Thursday, December 13, 2012

Switzerland maintains interest, exchange rate targets

    The Swiss central bank maintained its targets for interest and exchange rates, as expected, saying the downside risks to the country's economy "remain considerable" and fourth quarter growth should be significantly weaker than in the third quarter.
    The Swiss National Bank (SNB) kept its target for three-month Libor at 0-0.25 percent and said that "if necessary, it stands ready to take further measures at any time."
    The bank also confirmed its intention to enforce the ceiling on the Swiss franc and keep it below 1.20 euro "with the utmost determination" and that it remains prepared to "buy foreign currency in unlimited quantities for this purpose." The ceiling was introduced in August last year after the franc rose to almost parity with the euro as investors sought safety in the Alpine country.
    The SNB said its latest inflation forecast was largely unchanged from September, with inflation subdued by Europe's weak economy and the impact of the past rise in the Swiss franc on prices stronger than originally expected.
    "In the foreseeable future, therefore, there is no risk of inflation in Switzerland," the bank said, forecasting deflation of 0.7 percent this year and 0.1 percent in 2013 and inflation of 0.4 percent in 2014.  Inflation was 0.2 percent in 2011.
    Switzerland's Gross Domestic Product expanded by 0.6 percent in the third quarter from the second for annual growth of 1.4 percent, up from the second quarter's 0.5 percent growth rate.

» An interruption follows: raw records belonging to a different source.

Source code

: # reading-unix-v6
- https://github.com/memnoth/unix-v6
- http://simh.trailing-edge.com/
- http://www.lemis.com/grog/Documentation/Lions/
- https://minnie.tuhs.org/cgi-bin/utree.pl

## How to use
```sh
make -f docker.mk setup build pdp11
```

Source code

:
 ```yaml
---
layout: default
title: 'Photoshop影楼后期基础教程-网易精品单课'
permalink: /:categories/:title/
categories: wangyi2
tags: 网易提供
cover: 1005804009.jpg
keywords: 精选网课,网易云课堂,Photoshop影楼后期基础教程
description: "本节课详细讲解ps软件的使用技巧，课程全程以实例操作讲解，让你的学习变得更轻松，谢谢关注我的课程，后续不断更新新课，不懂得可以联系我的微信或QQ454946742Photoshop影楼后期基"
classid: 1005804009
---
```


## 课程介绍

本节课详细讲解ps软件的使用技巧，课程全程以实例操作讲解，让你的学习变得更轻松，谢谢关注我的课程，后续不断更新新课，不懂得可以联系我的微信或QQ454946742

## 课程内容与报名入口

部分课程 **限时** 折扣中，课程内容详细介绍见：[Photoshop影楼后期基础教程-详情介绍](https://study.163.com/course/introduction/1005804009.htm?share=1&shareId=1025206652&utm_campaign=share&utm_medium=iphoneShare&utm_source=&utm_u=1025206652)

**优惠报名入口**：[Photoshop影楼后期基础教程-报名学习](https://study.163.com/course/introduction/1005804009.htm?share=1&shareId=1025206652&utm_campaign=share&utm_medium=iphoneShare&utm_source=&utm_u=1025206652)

    But the SNB expects significant weakening in the fourth quarter and growth this year is forecast at around 1.0 percent and in 2013 1.0-1.5 percent.
    The SNB said the European Central Bank's actions had significantly reduced the probability of extreme developments in the euro area but there was still substantial uncertainty and it is also unclear how much U.S. economic growth will be hampered by the budget consolidation talks.
    "Moreover, momentum in the Swiss residential mortgage and real estate market remains strong, and has led to a further increase in risks for financial stability," the SNB said.